■ STORED DATA:
--------

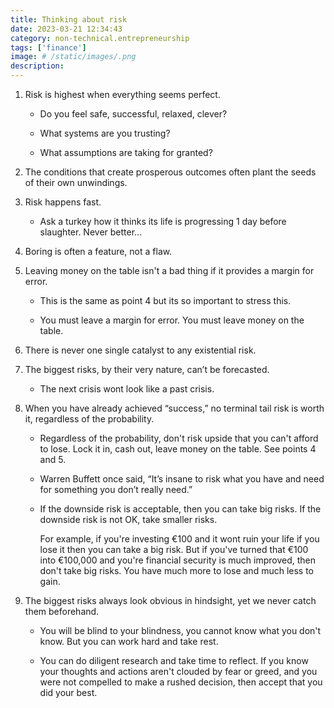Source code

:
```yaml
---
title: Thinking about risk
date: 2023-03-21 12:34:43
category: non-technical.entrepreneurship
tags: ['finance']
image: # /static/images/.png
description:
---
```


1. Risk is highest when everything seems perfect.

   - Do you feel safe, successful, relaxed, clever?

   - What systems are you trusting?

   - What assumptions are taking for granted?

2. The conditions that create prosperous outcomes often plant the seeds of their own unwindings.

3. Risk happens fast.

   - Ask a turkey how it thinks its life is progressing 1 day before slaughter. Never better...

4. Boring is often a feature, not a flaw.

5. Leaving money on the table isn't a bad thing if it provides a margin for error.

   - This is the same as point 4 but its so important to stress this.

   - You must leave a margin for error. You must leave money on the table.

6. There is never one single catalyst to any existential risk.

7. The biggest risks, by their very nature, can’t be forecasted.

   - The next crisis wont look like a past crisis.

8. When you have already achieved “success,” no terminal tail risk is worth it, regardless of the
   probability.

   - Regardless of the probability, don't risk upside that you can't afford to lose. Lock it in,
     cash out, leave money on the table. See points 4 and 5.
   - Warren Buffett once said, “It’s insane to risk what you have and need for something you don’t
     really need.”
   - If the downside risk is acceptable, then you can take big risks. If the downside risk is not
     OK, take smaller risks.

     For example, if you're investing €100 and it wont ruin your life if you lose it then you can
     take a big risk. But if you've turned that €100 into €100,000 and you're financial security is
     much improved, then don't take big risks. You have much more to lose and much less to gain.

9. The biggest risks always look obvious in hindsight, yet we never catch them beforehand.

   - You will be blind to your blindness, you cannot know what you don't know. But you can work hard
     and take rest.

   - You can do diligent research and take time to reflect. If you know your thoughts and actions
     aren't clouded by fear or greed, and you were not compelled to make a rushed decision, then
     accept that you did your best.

--------

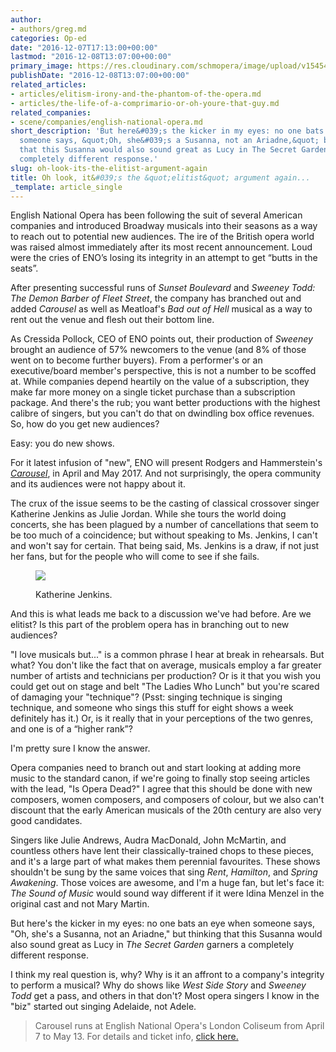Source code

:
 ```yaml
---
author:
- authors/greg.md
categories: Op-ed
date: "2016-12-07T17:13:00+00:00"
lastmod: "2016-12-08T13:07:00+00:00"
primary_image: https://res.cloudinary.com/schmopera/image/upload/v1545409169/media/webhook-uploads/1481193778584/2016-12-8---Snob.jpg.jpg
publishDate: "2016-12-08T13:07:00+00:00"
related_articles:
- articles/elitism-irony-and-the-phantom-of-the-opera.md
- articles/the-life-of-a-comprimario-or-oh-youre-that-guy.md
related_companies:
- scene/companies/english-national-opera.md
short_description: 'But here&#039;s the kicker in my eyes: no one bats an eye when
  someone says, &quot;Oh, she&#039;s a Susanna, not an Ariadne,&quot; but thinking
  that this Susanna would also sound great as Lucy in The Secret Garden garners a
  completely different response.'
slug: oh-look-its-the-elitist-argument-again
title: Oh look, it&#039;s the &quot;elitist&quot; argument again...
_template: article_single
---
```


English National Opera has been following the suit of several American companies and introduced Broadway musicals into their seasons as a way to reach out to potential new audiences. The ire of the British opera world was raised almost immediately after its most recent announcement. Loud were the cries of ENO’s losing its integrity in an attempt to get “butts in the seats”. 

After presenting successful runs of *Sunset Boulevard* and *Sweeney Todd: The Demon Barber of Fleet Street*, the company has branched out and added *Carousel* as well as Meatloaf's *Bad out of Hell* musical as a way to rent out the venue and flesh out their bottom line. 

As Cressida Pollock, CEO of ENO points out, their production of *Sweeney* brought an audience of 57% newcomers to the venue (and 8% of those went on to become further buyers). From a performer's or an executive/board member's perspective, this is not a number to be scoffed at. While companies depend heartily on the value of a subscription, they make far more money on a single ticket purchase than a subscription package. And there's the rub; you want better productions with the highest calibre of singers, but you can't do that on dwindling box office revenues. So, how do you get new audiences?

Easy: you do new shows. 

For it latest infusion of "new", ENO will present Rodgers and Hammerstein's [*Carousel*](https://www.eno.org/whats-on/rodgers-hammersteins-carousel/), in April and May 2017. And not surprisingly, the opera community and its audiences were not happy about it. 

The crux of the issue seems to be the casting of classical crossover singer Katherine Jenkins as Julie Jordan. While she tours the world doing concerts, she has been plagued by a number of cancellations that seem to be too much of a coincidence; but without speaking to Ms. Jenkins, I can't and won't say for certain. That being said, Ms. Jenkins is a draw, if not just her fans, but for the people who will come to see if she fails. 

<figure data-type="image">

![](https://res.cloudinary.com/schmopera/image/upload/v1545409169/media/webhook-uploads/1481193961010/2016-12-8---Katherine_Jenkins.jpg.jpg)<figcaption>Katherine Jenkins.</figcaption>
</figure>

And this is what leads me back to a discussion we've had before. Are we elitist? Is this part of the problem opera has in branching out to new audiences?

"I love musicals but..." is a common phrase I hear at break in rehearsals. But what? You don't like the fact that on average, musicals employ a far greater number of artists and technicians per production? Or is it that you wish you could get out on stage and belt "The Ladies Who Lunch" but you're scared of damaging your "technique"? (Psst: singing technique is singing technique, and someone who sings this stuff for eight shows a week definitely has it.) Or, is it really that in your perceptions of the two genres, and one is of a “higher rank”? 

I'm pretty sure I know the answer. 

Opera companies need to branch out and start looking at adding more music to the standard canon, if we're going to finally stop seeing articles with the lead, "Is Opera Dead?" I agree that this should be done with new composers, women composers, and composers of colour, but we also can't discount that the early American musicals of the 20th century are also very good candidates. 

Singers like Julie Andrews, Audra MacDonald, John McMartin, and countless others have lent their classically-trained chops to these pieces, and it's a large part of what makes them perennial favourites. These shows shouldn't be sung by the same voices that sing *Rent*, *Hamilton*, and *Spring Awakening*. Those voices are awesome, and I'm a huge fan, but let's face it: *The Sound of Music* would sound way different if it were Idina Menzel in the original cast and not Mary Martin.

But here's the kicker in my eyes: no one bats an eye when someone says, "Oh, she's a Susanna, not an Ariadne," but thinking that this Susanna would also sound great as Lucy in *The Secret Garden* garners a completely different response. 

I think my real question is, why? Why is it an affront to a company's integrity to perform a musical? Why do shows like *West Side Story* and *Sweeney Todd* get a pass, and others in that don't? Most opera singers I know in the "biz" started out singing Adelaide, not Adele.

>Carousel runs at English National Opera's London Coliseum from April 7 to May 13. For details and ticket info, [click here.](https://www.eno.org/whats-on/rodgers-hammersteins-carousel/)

--------

■ WORK INSTRUCTION: What the answer needs is every line from the data above with "venue" in it.

■ ANSWER FOR THE TASK:
After presenting successful runs of *Sunset Boulevard* and *Sweeney Todd: The Demon Barber of Fleet Street*, the company has branched out and added *Carousel* as well as Meatloaf's *Bad out of Hell* musical as a way to rent out the venue and flesh out their bottom line. 
As Cressida Pollock, CEO of ENO points out, their production of *Sweeney* brought an audience of 57% newcomers to the venue (and 8% of those went on to become further buyers). From a performer's or an executive/board member's perspective, this is not a number to be scoffed at. While companies depend heartily on the value of a subscription, they make far more money on a single ticket purchase than a subscription package. And there's the rub; you want better productions with the highest calibre of singers, but you can't do that on dwindling box office revenues. So, how do you get new audiences?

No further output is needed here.